Well, those are only about three things that you should probably know about Filipinos and Pinoy culture.  I haven’t even gotten into the thing about Matrilineal social orders or the evils of Karaoke addiction… but enough is enough for one day.  I have no idea how much trouble I am now in for revealing cultural secrets.  It could be a long cold night in the dog house.

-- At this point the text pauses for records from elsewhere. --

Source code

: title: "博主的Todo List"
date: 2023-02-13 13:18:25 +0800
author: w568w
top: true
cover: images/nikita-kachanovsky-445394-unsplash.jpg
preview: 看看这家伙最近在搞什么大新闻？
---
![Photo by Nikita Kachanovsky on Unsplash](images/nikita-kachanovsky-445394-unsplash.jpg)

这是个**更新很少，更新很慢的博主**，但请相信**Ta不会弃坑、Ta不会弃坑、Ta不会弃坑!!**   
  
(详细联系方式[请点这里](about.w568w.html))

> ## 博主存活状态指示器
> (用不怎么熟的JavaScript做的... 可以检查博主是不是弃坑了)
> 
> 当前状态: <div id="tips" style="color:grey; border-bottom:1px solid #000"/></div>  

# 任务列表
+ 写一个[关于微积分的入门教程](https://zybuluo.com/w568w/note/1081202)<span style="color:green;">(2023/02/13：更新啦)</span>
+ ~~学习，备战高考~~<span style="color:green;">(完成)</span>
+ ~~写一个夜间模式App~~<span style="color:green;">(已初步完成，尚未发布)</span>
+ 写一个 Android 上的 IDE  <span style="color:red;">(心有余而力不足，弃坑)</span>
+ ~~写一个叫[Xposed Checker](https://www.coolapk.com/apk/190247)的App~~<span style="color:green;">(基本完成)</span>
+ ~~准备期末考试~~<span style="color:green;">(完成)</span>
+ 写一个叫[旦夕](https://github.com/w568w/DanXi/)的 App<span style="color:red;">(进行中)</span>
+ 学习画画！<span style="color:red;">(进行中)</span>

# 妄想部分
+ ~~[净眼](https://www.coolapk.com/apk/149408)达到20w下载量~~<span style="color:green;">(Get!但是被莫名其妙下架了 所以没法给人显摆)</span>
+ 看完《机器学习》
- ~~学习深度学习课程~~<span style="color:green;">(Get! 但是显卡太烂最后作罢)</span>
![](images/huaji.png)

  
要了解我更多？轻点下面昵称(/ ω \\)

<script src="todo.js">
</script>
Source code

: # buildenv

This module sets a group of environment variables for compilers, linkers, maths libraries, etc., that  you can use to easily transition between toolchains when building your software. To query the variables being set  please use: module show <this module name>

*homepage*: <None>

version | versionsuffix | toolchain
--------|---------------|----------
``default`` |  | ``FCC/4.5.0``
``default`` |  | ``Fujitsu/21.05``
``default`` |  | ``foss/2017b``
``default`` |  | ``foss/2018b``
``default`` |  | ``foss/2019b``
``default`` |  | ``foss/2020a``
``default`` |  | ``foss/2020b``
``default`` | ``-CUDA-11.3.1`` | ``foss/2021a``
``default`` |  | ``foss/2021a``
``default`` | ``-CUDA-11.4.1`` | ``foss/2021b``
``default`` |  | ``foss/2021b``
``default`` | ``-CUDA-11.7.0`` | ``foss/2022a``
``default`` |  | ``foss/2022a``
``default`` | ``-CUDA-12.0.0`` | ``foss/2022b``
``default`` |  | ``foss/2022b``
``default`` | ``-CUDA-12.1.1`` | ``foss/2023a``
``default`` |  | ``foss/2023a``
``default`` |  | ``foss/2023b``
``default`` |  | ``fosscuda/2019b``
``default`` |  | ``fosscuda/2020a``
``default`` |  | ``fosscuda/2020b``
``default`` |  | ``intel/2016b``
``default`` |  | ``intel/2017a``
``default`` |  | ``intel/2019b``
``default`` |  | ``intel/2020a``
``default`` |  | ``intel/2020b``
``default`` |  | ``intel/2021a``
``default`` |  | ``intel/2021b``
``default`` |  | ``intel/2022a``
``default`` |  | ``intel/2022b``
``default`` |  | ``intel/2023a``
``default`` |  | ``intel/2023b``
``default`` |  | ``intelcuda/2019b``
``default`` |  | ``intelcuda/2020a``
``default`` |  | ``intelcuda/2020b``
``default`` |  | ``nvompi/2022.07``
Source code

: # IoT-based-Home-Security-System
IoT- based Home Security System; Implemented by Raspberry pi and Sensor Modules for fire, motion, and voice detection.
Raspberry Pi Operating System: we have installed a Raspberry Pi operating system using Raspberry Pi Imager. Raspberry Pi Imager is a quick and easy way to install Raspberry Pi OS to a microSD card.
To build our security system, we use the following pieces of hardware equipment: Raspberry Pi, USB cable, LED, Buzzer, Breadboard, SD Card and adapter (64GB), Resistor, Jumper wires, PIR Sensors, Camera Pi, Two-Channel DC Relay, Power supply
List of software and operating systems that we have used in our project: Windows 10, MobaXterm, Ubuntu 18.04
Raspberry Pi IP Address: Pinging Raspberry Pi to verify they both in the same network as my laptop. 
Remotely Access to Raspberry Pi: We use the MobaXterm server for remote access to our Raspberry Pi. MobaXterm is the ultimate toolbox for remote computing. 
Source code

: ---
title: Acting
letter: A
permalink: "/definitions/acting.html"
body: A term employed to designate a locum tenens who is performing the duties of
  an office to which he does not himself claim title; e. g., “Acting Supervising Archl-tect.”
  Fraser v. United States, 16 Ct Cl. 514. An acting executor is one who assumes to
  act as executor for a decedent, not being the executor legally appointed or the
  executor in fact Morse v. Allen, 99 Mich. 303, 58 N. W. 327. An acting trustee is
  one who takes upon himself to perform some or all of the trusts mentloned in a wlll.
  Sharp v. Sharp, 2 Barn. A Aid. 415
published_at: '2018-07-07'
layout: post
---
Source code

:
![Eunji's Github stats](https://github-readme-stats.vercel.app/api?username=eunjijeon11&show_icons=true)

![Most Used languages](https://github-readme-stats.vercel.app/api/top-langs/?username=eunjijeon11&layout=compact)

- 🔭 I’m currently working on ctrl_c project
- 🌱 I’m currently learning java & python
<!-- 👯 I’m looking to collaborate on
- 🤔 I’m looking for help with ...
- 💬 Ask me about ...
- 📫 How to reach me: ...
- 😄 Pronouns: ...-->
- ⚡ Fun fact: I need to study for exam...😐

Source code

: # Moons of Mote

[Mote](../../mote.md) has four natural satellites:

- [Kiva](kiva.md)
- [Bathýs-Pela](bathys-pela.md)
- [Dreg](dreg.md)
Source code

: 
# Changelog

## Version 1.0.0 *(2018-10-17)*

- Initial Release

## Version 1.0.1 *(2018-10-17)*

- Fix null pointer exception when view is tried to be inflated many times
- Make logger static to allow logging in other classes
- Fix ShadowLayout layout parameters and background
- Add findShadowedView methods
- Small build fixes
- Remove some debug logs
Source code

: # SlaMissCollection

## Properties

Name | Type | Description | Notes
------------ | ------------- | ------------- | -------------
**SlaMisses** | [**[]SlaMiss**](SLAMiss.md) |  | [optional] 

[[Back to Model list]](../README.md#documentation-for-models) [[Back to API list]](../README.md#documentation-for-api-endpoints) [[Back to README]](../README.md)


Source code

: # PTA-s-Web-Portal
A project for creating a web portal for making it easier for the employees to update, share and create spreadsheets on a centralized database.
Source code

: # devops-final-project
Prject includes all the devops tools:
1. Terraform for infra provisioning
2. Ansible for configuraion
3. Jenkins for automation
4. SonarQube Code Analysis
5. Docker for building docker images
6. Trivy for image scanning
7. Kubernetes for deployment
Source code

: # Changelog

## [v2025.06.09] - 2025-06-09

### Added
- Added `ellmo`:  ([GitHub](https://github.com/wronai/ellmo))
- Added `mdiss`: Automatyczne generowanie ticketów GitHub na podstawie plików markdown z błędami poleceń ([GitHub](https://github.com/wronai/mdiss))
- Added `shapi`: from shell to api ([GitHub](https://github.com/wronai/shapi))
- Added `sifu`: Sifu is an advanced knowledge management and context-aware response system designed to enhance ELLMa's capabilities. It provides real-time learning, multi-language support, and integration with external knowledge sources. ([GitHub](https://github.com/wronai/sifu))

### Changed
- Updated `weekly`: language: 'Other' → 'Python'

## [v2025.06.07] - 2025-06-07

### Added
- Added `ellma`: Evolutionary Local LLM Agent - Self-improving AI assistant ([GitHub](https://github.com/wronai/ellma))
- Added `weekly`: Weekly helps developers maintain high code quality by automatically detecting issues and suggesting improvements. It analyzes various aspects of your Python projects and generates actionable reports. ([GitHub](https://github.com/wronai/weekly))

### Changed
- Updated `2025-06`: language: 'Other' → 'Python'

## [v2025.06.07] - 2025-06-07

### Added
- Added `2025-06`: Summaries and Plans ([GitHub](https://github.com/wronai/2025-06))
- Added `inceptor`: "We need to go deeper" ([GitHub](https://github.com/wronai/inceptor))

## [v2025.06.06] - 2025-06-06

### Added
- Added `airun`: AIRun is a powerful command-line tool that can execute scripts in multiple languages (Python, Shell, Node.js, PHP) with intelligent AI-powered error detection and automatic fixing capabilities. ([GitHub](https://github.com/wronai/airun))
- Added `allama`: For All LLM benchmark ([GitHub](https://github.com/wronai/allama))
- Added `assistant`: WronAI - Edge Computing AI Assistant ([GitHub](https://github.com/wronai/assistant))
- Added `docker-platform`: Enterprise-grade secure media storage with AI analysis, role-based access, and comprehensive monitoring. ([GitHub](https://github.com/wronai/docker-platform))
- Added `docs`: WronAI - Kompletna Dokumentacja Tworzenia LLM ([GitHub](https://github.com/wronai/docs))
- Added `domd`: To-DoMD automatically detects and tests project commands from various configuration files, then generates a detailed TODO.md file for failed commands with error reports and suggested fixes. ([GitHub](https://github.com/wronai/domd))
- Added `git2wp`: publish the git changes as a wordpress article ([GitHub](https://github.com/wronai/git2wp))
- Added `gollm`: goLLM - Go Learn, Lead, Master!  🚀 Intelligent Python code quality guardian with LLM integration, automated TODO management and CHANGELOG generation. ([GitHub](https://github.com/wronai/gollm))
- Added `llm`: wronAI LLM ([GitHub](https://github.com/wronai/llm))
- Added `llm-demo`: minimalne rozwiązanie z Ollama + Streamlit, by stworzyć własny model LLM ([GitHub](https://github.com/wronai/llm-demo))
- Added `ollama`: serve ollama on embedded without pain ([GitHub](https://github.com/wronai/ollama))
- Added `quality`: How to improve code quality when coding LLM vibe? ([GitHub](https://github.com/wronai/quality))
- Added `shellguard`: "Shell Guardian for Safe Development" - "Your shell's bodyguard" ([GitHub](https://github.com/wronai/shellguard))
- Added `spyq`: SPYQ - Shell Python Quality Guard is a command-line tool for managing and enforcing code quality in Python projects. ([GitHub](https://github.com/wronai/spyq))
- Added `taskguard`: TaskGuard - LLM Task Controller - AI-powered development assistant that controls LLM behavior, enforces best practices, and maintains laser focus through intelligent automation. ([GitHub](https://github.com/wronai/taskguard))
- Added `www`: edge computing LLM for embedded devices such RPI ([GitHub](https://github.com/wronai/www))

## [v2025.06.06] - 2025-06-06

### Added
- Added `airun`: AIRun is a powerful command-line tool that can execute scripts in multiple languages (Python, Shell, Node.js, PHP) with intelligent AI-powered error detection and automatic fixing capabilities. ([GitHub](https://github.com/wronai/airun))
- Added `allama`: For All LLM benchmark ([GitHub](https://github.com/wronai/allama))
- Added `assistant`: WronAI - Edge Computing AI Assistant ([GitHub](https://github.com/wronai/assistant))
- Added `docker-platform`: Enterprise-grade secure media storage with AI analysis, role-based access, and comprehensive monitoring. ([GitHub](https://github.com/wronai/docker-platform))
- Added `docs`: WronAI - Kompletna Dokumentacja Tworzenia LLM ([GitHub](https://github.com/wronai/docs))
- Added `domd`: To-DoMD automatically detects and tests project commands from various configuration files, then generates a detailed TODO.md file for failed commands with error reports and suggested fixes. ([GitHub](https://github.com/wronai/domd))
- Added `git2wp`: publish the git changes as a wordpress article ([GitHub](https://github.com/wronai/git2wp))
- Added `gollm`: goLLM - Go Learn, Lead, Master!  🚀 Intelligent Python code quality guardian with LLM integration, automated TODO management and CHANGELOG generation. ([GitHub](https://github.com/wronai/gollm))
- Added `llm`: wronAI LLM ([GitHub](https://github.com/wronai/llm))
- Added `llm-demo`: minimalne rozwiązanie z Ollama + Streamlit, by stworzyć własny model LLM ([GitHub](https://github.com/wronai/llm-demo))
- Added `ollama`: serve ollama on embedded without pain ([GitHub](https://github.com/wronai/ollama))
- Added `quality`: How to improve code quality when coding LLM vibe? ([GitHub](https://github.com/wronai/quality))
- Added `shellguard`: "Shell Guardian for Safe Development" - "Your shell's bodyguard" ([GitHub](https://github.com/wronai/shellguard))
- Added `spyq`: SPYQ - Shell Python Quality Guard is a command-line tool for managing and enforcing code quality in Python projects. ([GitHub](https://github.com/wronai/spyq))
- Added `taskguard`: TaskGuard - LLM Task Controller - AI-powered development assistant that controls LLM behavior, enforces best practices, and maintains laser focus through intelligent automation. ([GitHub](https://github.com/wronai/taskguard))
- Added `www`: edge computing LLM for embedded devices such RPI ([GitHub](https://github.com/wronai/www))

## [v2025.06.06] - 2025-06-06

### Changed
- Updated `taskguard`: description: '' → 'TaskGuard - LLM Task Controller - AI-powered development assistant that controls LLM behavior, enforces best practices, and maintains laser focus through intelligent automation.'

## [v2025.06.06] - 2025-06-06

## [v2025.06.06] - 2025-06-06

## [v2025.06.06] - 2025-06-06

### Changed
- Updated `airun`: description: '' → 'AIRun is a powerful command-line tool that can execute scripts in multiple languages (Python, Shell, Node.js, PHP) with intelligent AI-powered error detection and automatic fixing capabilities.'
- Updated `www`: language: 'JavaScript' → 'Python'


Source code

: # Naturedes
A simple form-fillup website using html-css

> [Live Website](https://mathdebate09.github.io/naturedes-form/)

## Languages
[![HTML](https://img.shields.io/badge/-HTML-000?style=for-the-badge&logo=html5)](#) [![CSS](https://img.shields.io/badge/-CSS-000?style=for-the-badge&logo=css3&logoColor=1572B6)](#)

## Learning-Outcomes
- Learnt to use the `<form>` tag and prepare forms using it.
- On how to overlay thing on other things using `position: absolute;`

Filed under autobiography, family, humor, photo paffoonies

Poor Ol’ Wooden Head

KAW-LIGA, was a wooden Indian standing by the door
He fell in love with an Indian maid over in the antique store
KAW-LIGA – A, just stood there and never let it show
So she could never answer “YES” or “NO”.

He always wore his Sunday feathers and held a tomahawk
The maiden wore her beads and braids and hoped someday he’d talk
KAW-LIGA – A, too stubborn to ever show a sign
Because his heart was made of knotty pine.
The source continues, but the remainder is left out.